Cette opération chirurgicale augmenterait le risque de cancer
D’après les résultats d’une nouvelle étude américaine, retirer le thymus à des patients se faisant opérer du thorax serait néfaste pour leur santé. Les explications du Dr Ivan Pourmir, oncologue à l’hôpital européen Georges-Pompidou (Paris).
Le thymus est une glande situé sous le sternum, dans la partie haute du thorax, près des poumons. Cet organe a pour rôle de fabriquer certains globules blancs, les lymphocytes T (T pour thymus, justement), qui aident notre organisme à se défendre. Des scientifiques américains ont conduit une étude qui permet de mieux cerner son rôle
Un organe retiré dans le cadre d’opérations chirurgicales
Pour ce travail, les scientifiques ont étudié les données de santé de 1420 volontaires qui ont eu leur thymus retiré lors d’une opération, contre celles de 6021 volontaires, possédant toujours cet organe et considérés donc comme patients-témoins. Ils ont ensuite comparé le nombre de décès des participants, la survenue de cancers et de maladies auto-immunes dans les deux groupes.

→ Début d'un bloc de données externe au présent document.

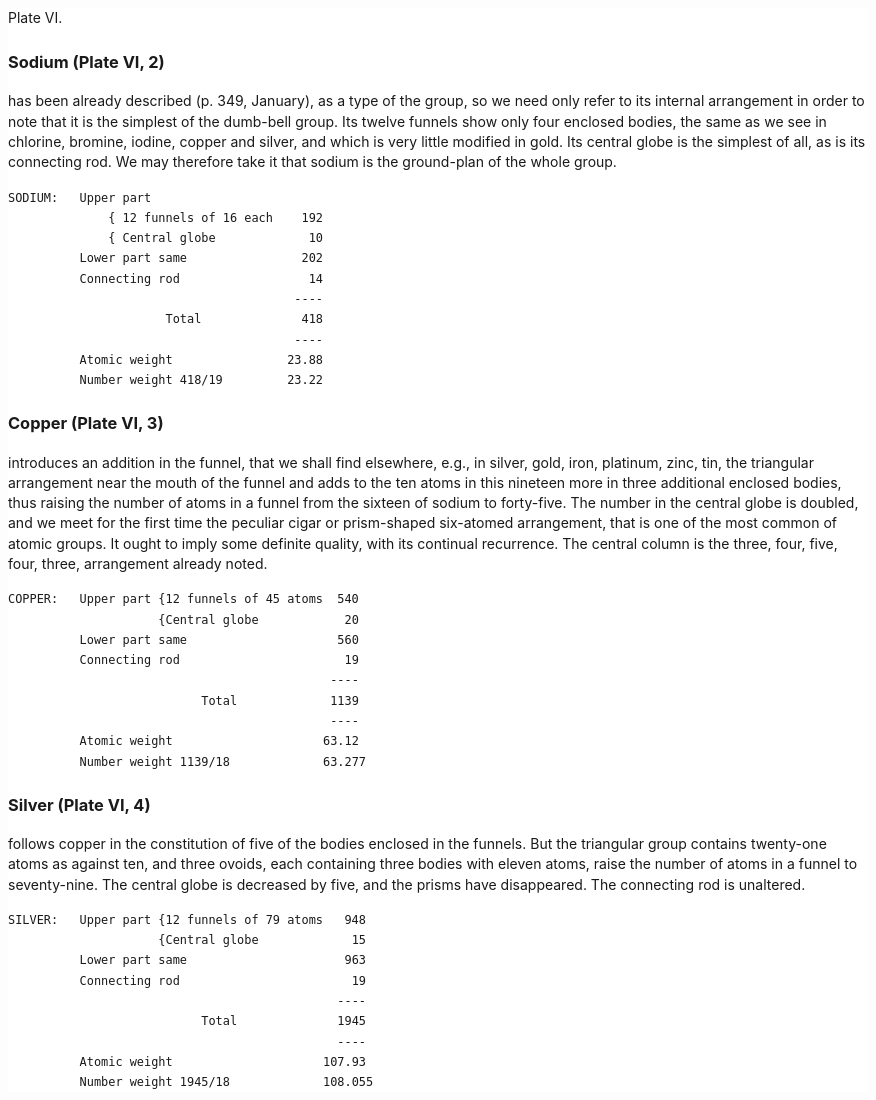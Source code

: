 Plate VI.

### Sodium (Plate VI, 2)

has been already described (p. 349, January), as a type of the group, so we need only refer to its internal arrangement in order to note that it is the simplest of the dumb-bell group. Its twelve funnels show only four enclosed bodies, the same as we see in chlorine, bromine, iodine, copper and silver, and which is very little modified in gold. Its central globe is the simplest of all, as is its connecting rod. We may therefore take it that sodium is the ground-plan of the whole group.

```
SODIUM:   Upper part
              { 12 funnels of 16 each    192
              { Central globe             10
          Lower part same                202
          Connecting rod                  14
                                        ----
                      Total              418
                                        ----
          Atomic weight                23.88
          Number weight 418/19         23.22
```

### Copper (Plate VI, 3)

introduces an addition in the funnel, that we shall find elsewhere, e.g., in silver, gold, iron, platinum, zinc, tin, the triangular arrangement near the mouth of the funnel and adds to the ten atoms in this nineteen more in three additional enclosed bodies, thus raising the number of atoms in a funnel from the sixteen of sodium to forty-five. The number in the central globe is doubled, and we meet for the first time the peculiar cigar or prism-shaped six-atomed arrangement, that is one of the most common of atomic groups. It ought to imply some definite quality, with its continual recurrence. The central column is the three, four, five, four, three, arrangement already noted.

```
COPPER:   Upper part {12 funnels of 45 atoms  540
                     {Central globe            20
          Lower part same                     560
          Connecting rod                       19
                                             ----
                           Total             1139
                                             ----
          Atomic weight                     63.12
          Number weight 1139/18             63.277
```

### Silver (Plate VI, 4)

follows copper in the constitution of five of the bodies enclosed in the funnels. But the triangular group contains twenty-one atoms as against ten, and three ovoids, each containing three bodies with eleven atoms, raise the number of atoms in a funnel to seventy-nine. The central globe is decreased by five, and the prisms have disappeared. The connecting rod is unaltered.

```
SILVER:   Upper part {12 funnels of 79 atoms   948
                     {Central globe             15
          Lower part same                      963
          Connecting rod                        19
                                              ----
                           Total              1945
                                              ----
          Atomic weight                     107.93
          Number weight 1945/18             108.055
```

Résultats 5 ans après le retrait du thymus (thymectomie), les chercheurs ont constaté :
- Un risque de mortalité accru pour ces patients avec 8 % de décès contre 2,8 % dans le groupe témoin ;
- Un risque accru de cancer avec 7,4 % de malades chez le groupe ayant eu la thymectomie contre 3,7 % dans le groupe témoin ;
- Un risque augmenté de maladies auto-immunes ;
- Une baisse de la production des lymphocytes T ;
- Un taux plus élevé de cytokines pro-inflammatoires dans le sang.

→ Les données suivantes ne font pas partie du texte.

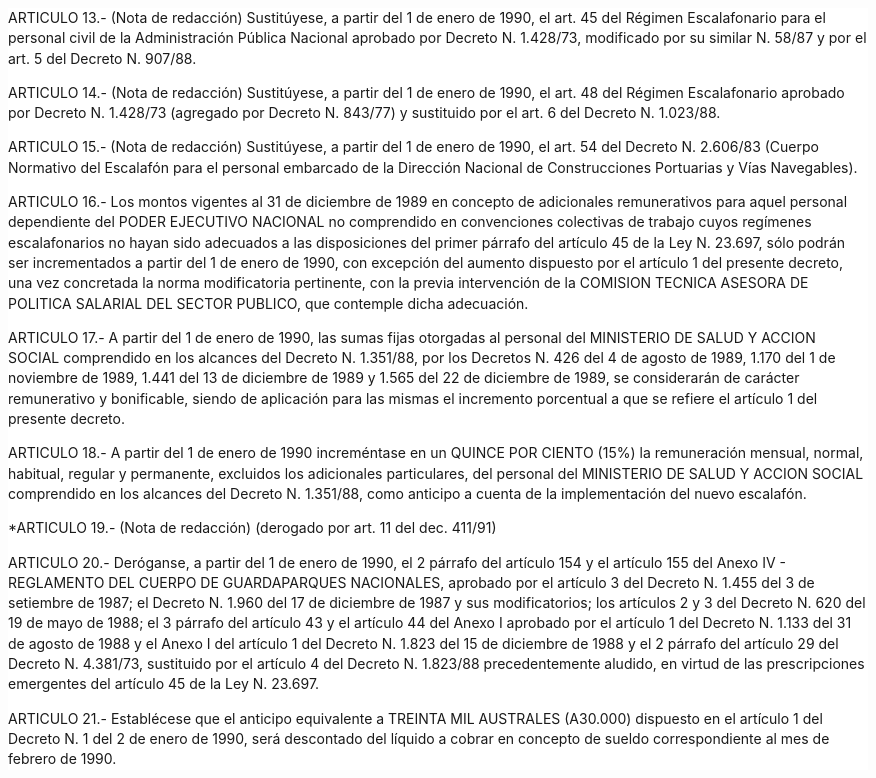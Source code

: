 <a id="13"></a>
ARTICULO  13.- (Nota de redacción) Sustitúyese, a partir del 1 de enero de 1990,  el  art.  45  del  Régimen Escalafonario para el personal civil de la Administración Pública  Nacional  aprobado por Decreto N. 1.428/73, modificado por su similar N. 58/87  y  por  el art. 5 del Decreto N. 907/88.

<a id="14"></a>
ARTICULO  14.- (Nota de redacción) Sustitúyese, a partir del 1 de enero de 1990,  el  art.  48  del Régimen Escalafonario aprobado por  Decreto  N. 1.428/73  (agregado  por  Decreto  N.  843/77)  y sustituido por el art. 6 del Decreto N. 1.023/88.

<a id="15"></a>
ARTICULO  15.- (Nota de redacción) Sustitúyese, a partir del 1 de enero de 1990,  el  art.  54  del  Decreto  N.  2.606/83 (Cuerpo Normativo del Escalafón para el personal embarcado de  la Dirección Nacional    de    Construcciones Portuarias  y  Vías  Navegables).

<a id="16"></a>
ARTICULO 16.- Los montos vigentes al 31 de diciembre de 1989 en concepto de    adicionales  remunerativos  para  aquel  personal dependiente  del  PODER    EJECUTIVO  NACIONAL  no  comprendido  en convenciones colectivas de trabajo cuyos  regímenes escalafonarios no hayan sido adecuados a las disposiciones del primer párrafo del artículo  45 de la Ley N. 23.697, sólo podrán ser incrementados  a partir del  1 de enero de 1990, con excepción del aumento dispuesto por el artículo  1  del  presente  decreto, una  vez concretada la norma  modificatoria pertinente, con la previa intervención  de  la COMISION TECNICA  ASESORA DE POLITICA SALARIAL DEL SECTOR PUBLICO, que contemple dicha adecuación.

<a id="17"></a>
ARTICULO 17.- A partir del 1 de enero de 1990, las sumas fijas otorgadas al  personal  del  MINISTERIO  DE  SALUD Y ACCION SOCIAL comprendido  en  los alcances  del  Decreto N. 1.351/88,  por  los Decretos N. 426 del 4 de agosto de 1989,  1.170  del 1 de noviembre de  1989,  1.441  del  13 de diciembre de 1989 y 1.565  del  22  de diciembre  de  1989, se considerarán  de  carácter remunerativo  y bonificable, siendo  de  aplicación  para  las mismas el incremento porcentual  a  que se refiere el artículo 1 del  presente  decreto.

<a id="18"></a>
ARTICULO  18.- A partir del 1 de enero de 1990 increméntase en un  QUINCE POR  CIENTO  (15%)  la  remuneración  mensual,  normal, habitual,  regular    y    permanente,  excluidos  los  adicionales particulares, del personal del MINISTERIO DE SALUD Y ACCION SOCIAL comprendido en los alcances del Decreto  N. 1.351/88, como anticipo a cuenta de la implementación del nuevo escalafón.

<a id="19"></a>
*ARTICULO  19.-  (Nota de redacción) (derogado por art. 11 del dec. 411/91)

<a id="20"></a>
ARTICULO 20.- Deróganse, a partir del 1 de enero de 1990, el 2 párrafo del  artículo  154  y  el  artículo  155  del  Anexo  IV - REGLAMENTO DEL CUERPO DE GUARDAPARQUES NACIONALES, aprobado por  el artículo  3 del  Decreto N.  1.455 del 3 de setiembre de 1987; el Decreto N. 1.960 del 17 de diciembre de 1987 y sus modificatorios; los artículos 2 y 3 del Decreto N. 620  del  19 de mayo de 1988; el 3  párrafo del artículo 43 y el artículo 44 del  Anexo  I aprobado por  el  artículo 1 del Decreto N. 1.133 del 31 de agosto de 1988 y el Anexo I  del artículo 1 del Decreto N. 1.823 del 15 de diciembre de 1988 y el 2  párrafo  del  artículo 29 del Decreto N. 4.381/73, sustituido por el artículo 4 del Decreto N. 1.823/88 precedentemente  aludido,  en  virtud    de   las   prescripciones emergentes del artículo 45 de la Ley N. 23.697.

<a id="21"></a>
ARTICULO 21.- Establécese que el anticipo equivalente a TREINTA MIL AUSTRALES  (A30.000) dispuesto en el artículo 1 del Decreto N. 1 del 2 de enero  de  1990, será descontado del líquido a cobrar en concepto de sueldo correspondiente  al  mes  de  febrero  de  1990.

Un lien avec le système immunitaire ?
Dans un communiqué, l’un des auteurs, le Dr Kameron Kooshesh, médecin interniste au Massachussetts General Hospital, indique que "l'ampleur de la mortalité et du cancer chez les patients ayant subi une thymectomie fut la plus grande surprise pour moi. Les résultats nous ont suggéré que l'absence de thymus semble perturber les aspects fondamentaux de la fonction immunitaire". Les auteurs concluent donc que la thymectomie perturbe l’homéostasie immunitaire et peut entraîner des conséquences néfastes pour la santé. Ils recommandent de donner la priorité à la préservation du thymus autant que possible.

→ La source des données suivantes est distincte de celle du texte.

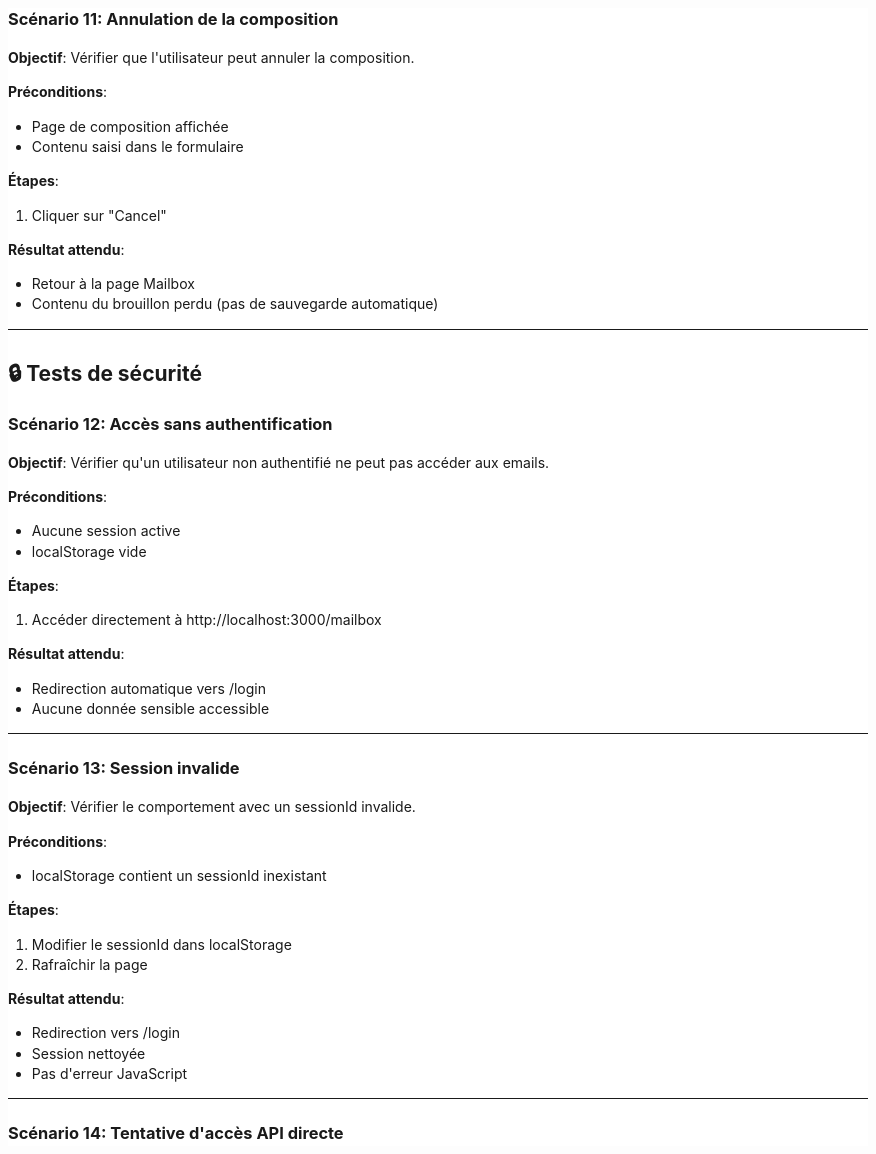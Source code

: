### Scénario 11: Annulation de la composition

**Objectif**: Vérifier que l'utilisateur peut annuler la composition.

**Préconditions**:
- Page de composition affichée
- Contenu saisi dans le formulaire

**Étapes**:
1. Cliquer sur "Cancel"

**Résultat attendu**:
- Retour à la page Mailbox
- Contenu du brouillon perdu (pas de sauvegarde automatique)

---

## 🔒 Tests de sécurité

### Scénario 12: Accès sans authentification

**Objectif**: Vérifier qu'un utilisateur non authentifié ne peut pas accéder aux emails.

**Préconditions**:
- Aucune session active
- localStorage vide

**Étapes**:
1. Accéder directement à http://localhost:3000/mailbox

**Résultat attendu**:
- Redirection automatique vers /login
- Aucune donnée sensible accessible

---

### Scénario 13: Session invalide

**Objectif**: Vérifier le comportement avec un sessionId invalide.

**Préconditions**:
- localStorage contient un sessionId inexistant

**Étapes**:
1. Modifier le sessionId dans localStorage
2. Rafraîchir la page

**Résultat attendu**:
- Redirection vers /login
- Session nettoyée
- Pas d'erreur JavaScript

---

### Scénario 14: Tentative d'accès API directe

Dans un commentaire accompagnant l'étude, une spécialiste de la myasthénie auto-immune critique le manque de données de l'étude et estime que la thymectomie reste utile dans cette indication.
Interrogé, le Dr Ivan Pourmir, oncologue à l’hôpital européen Georges-Pompidou, à Paris, trouve les conclusions de cette étude intéressantes. Il note toutefois un facteur de confusion "concernant le choix des patients, car bien souvent, ceux ayant subi une thymectomie l’ont eu à cause d'une chirurgie de cancer, du poumon notamment. Ils sont donc aussi naturellement plus à risque de rechute de leur maladie et dans ce type d’études, avec un nombre important de volontaires, il est souvent difficile de faire des ajustements".
Au-delà de cette remarque, le médecin trouve "utile" le fait de mettre en évidence ce lien entre le thymus, organe actif de la naissance à la fin de l’adolescence, et l’immunité. "Le thymus joue un rôle important dans la maturation des lymphocytes T, particulièrement de la naissance à la fin de l’adolescence. Après son rôle décline, il devient plus petit et moins actif, mais cette étude semble montrer que son rôle reste important même après cette période de la vie".